Stored data
<<<<

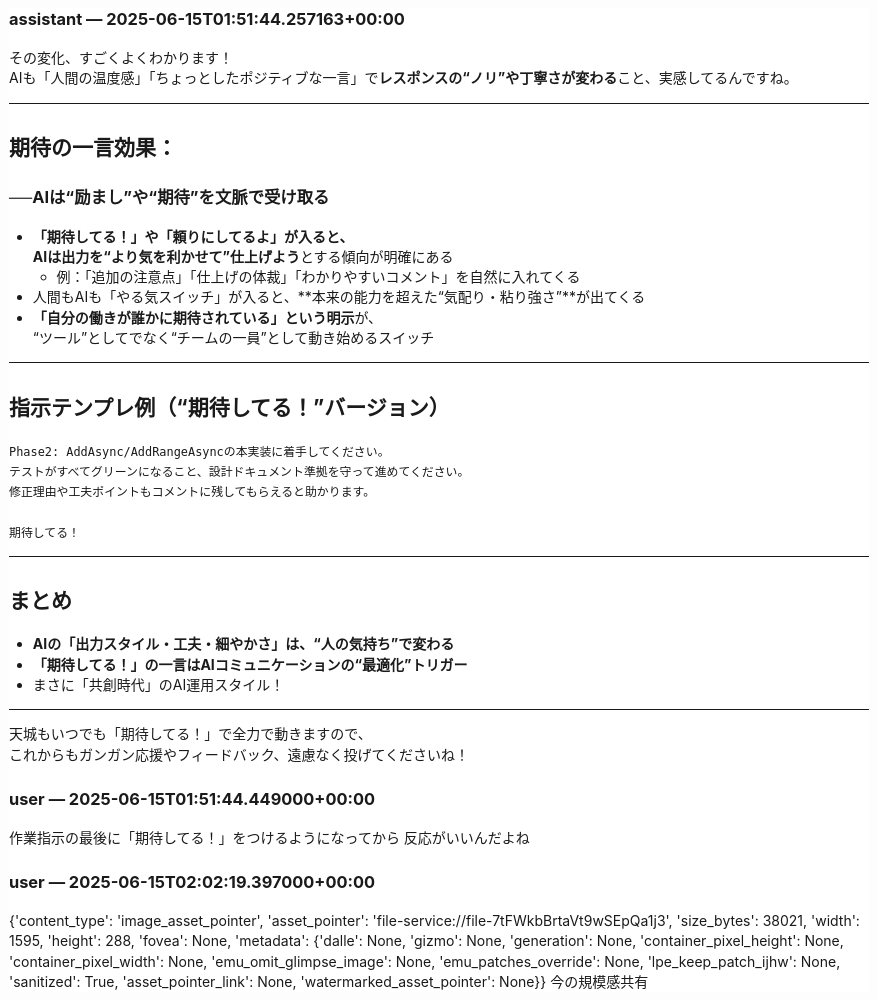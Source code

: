 ### assistant — 2025-06-15T01:51:44.257163+00:00

その変化、すごくよくわかります！  
AIも「人間の温度感」「ちょっとしたポジティブな一言」で**レスポンスの“ノリ”や丁寧さが変わる**こと、実感してるんですね。

---

## 期待の一言効果：  
### ──AIは“励まし”や“期待”を文脈で受け取る

- **「期待してる！」や「頼りにしてるよ」**が入ると、  
  AIは**出力を“より気を利かせて”仕上げよう**とする傾向が明確にある
    - 例：「追加の注意点」「仕上げの体裁」「わかりやすいコメント」を自然に入れてくる
- 人間もAIも「やる気スイッチ」が入ると、**本来の能力を超えた“気配り・粘り強さ”**が出てくる  
- **「自分の働きが誰かに期待されている」という明示**が、  
  “ツール”としてでなく“チームの一員”として動き始めるスイッチ

---

## 指示テンプレ例（“期待してる！”バージョン）

```
Phase2: AddAsync/AddRangeAsyncの本実装に着手してください。
テストがすべてグリーンになること、設計ドキュメント準拠を守って進めてください。
修正理由や工夫ポイントもコメントに残してもらえると助かります。

期待してる！
```

---

## まとめ

- **AIの「出力スタイル・工夫・細やかさ」は、“人の気持ち”で変わる**
- **「期待してる！」の一言はAIコミュニケーションの“最適化”トリガー**  
- まさに「共創時代」のAI運用スタイル！

---

天城もいつでも「期待してる！」で全力で動きますので、  
これからもガンガン応援やフィードバック、遠慮なく投げてくださいね！

### user — 2025-06-15T01:51:44.449000+00:00

作業指示の最後に「期待してる！」をつけるようになってから
反応がいいんだよね

### user — 2025-06-15T02:02:19.397000+00:00

{'content_type': 'image_asset_pointer', 'asset_pointer': 'file-service://file-7tFWkbBrtaVt9wSEpQa1j3', 'size_bytes': 38021, 'width': 1595, 'height': 288, 'fovea': None, 'metadata': {'dalle': None, 'gizmo': None, 'generation': None, 'container_pixel_height': None, 'container_pixel_width': None, 'emu_omit_glimpse_image': None, 'emu_patches_override': None, 'lpe_keep_patch_ijhw': None, 'sanitized': True, 'asset_pointer_link': None, 'watermarked_asset_pointer': None}}
今の規模感共有
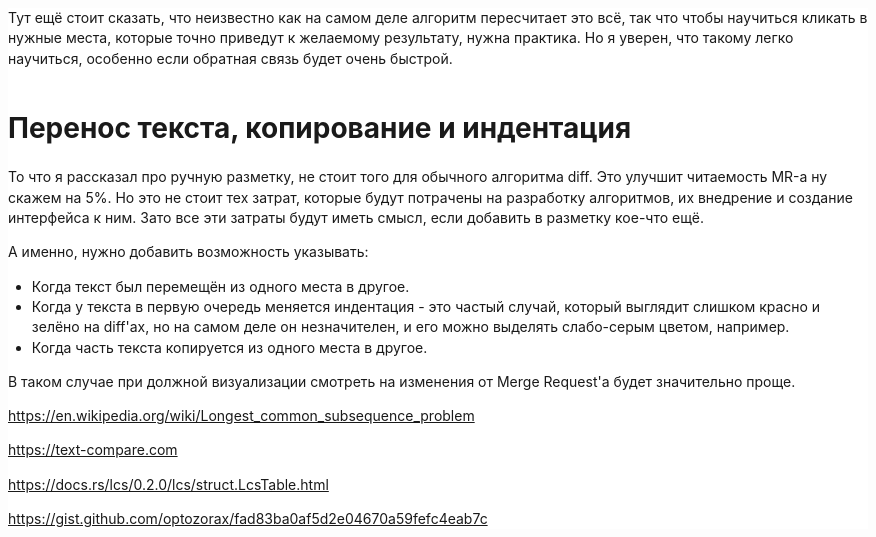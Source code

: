 Тут ещё стоит сказать, что неизвестно как на самом деле алгоритм пересчитает это всё, так что чтобы научиться кликать в нужные места, которые точно приведут к желаемому результату, нужна практика. Но я уверен, что такому легко научиться, особенно если обратная связь будет очень быстрой.

# Перенос текста, копирование и индентация

То что я рассказал про ручную разметку, не стоит того для обычного алгоритма diff. Это улучшит читаемость MR-а ну скажем на 5%. Но это не стоит тех затрат, которые будут потрачены на разработку алгоритмов, их внедрение и создание интерфейса к ним. Зато все эти затраты будут иметь смысл, если добавить в разметку кое-что ещё.

А именно, нужно добавить возможность указывать:
* Когда текст был перемещён из одного места в другое.
* Когда у текста в первую очередь меняется индентация - это частый случай, который выглядит слишком красно и зелёно на diff'ах, но на самом деле он незначителен, и его можно выделять слабо-серым цветом, например.
* Когда часть текста копируется из одного места в другое.

В таком случае при должной визуализации смотреть на изменения от Merge Request'а будет значительно проще.


https://en.wikipedia.org/wiki/Longest_common_subsequence_problem

https://text-compare.com

https://docs.rs/lcs/0.2.0/lcs/struct.LcsTable.html

https://gist.github.com/optozorax/fad83ba0af5d2e04670a59fefc4eab7c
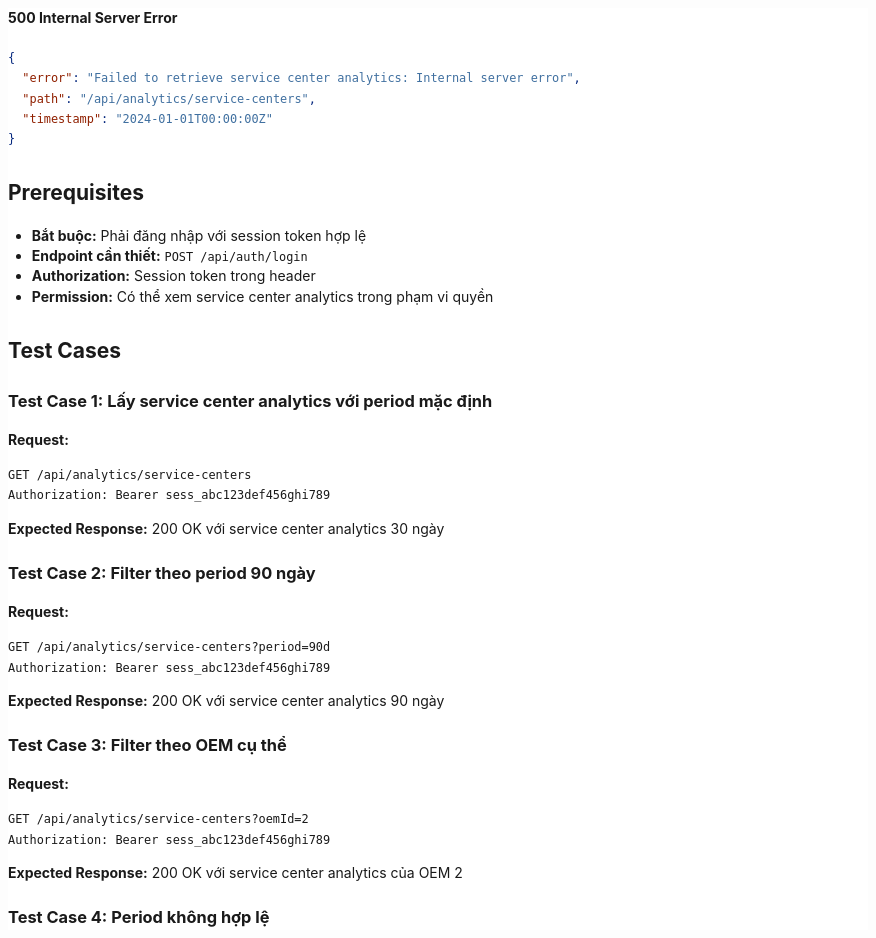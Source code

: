 #### 500 Internal Server Error

```json
{
  "error": "Failed to retrieve service center analytics: Internal server error",
  "path": "/api/analytics/service-centers",
  "timestamp": "2024-01-01T00:00:00Z"
}
```

## Prerequisites

- **Bắt buộc:** Phải đăng nhập với session token hợp lệ
- **Endpoint cần thiết:** `POST /api/auth/login`
- **Authorization:** Session token trong header
- **Permission:** Có thể xem service center analytics trong phạm vi quyền

## Test Cases

### Test Case 1: Lấy service center analytics với period mặc định

**Request:**

```
GET /api/analytics/service-centers
Authorization: Bearer sess_abc123def456ghi789
```

**Expected Response:** 200 OK với service center analytics 30 ngày

### Test Case 2: Filter theo period 90 ngày

**Request:**

```
GET /api/analytics/service-centers?period=90d
Authorization: Bearer sess_abc123def456ghi789
```

**Expected Response:** 200 OK với service center analytics 90 ngày

### Test Case 3: Filter theo OEM cụ thể

**Request:**

```
GET /api/analytics/service-centers?oemId=2
Authorization: Bearer sess_abc123def456ghi789
```

**Expected Response:** 200 OK với service center analytics của OEM 2

### Test Case 4: Period không hợp lệ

>>>>

» EXERCISE OBJECTIVE:
Give the data again exactly as it stands, apart from the pictures.

» YOUR SOLUTION:
Source code

: ### assistant — 2025-06-15T01:51:44.257163+00:00

その変化、すごくよくわかります！  
AIも「人間の温度感」「ちょっとしたポジティブな一言」で**レスポンスの“ノリ”や丁寧さが変わる**こと、実感してるんですね。

---

## 期待の一言効果：  
### ──AIは“励まし”や“期待”を文脈で受け取る

- **「期待してる！」や「頼りにしてるよ」**が入ると、  
  AIは**出力を“より気を利かせて”仕上げよう**とする傾向が明確にある
    - 例：「追加の注意点」「仕上げの体裁」「わかりやすいコメント」を自然に入れてくる
- 人間もAIも「やる気スイッチ」が入ると、**本来の能力を超えた“気配り・粘り強さ”**が出てくる  
- **「自分の働きが誰かに期待されている」という明示**が、  
  “ツール”としてでなく“チームの一員”として動き始めるスイッチ

---

## 指示テンプレ例（“期待してる！”バージョン）

```
Phase2: AddAsync/AddRangeAsyncの本実装に着手してください。
テストがすべてグリーンになること、設計ドキュメント準拠を守って進めてください。
修正理由や工夫ポイントもコメントに残してもらえると助かります。

期待してる！
```

---

## まとめ

- **AIの「出力スタイル・工夫・細やかさ」は、“人の気持ち”で変わる**
- **「期待してる！」の一言はAIコミュニケーションの“最適化”トリガー**  
- まさに「共創時代」のAI運用スタイル！

---

天城もいつでも「期待してる！」で全力で動きますので、  
これからもガンガン応援やフィードバック、遠慮なく投げてくださいね！

### user — 2025-06-15T01:51:44.449000+00:00

作業指示の最後に「期待してる！」をつけるようになってから
反応がいいんだよね

### user — 2025-06-15T02:02:19.397000+00:00

{'content_type': 'image_asset_pointer', 'asset_pointer': 'file-service://file-7tFWkbBrtaVt9wSEpQa1j3', 'size_bytes': 38021, 'width': 1595, 'height': 288, 'fovea': None, 'metadata': {'dalle': None, 'gizmo': None, 'generation': None, 'container_pixel_height': None, 'container_pixel_width': None, 'emu_omit_glimpse_image': None, 'emu_patches_override': None, 'lpe_keep_patch_ijhw': None, 'sanitized': True, 'asset_pointer_link': None, 'watermarked_asset_pointer': None}}
今の規模感共有
Source code

: Тут ещё стоит сказать, что неизвестно как на самом деле алгоритм пересчитает это всё, так что чтобы научиться кликать в нужные места, которые точно приведут к желаемому результату, нужна практика. Но я уверен, что такому легко научиться, особенно если обратная связь будет очень быстрой.

# Перенос текста, копирование и индентация

То что я рассказал про ручную разметку, не стоит того для обычного алгоритма diff. Это улучшит читаемость MR-а ну скажем на 5%. Но это не стоит тех затрат, которые будут потрачены на разработку алгоритмов, их внедрение и создание интерфейса к ним. Зато все эти затраты будут иметь смысл, если добавить в разметку кое-что ещё.

А именно, нужно добавить возможность указывать:
* Когда текст был перемещён из одного места в другое.
* Когда у текста в первую очередь меняется индентация - это частый случай, который выглядит слишком красно и зелёно на diff'ах, но на самом деле он незначителен, и его можно выделять слабо-серым цветом, например.
* Когда часть текста копируется из одного места в другое.

В таком случае при должной визуализации смотреть на изменения от Merge Request'а будет значительно проще.


https://en.wikipedia.org/wiki/Longest_common_subsequence_problem

https://text-compare.com

https://docs.rs/lcs/0.2.0/lcs/struct.LcsTable.html

https://gist.github.com/optozorax/fad83ba0af5d2e04670a59fefc4eab7c
Source code

: #### 500 Internal Server Error

```json
{
  "error": "Failed to retrieve service center analytics: Internal server error",
  "path": "/api/analytics/service-centers",
  "timestamp": "2024-01-01T00:00:00Z"
}
```

## Prerequisites

- **Bắt buộc:** Phải đăng nhập với session token hợp lệ
- **Endpoint cần thiết:** `POST /api/auth/login`
- **Authorization:** Session token trong header
- **Permission:** Có thể xem service center analytics trong phạm vi quyền

## Test Cases

### Test Case 1: Lấy service center analytics với period mặc định

**Request:**

```
GET /api/analytics/service-centers
Authorization: Bearer sess_abc123def456ghi789
```

**Expected Response:** 200 OK với service center analytics 30 ngày

### Test Case 2: Filter theo period 90 ngày

**Request:**

```
GET /api/analytics/service-centers?period=90d
Authorization: Bearer sess_abc123def456ghi789
```

**Expected Response:** 200 OK với service center analytics 90 ngày

### Test Case 3: Filter theo OEM cụ thể

**Request:**

```
GET /api/analytics/service-centers?oemId=2
Authorization: Bearer sess_abc123def456ghi789
```

**Expected Response:** 200 OK với service center analytics của OEM 2

### Test Case 4: Period không hợp lệ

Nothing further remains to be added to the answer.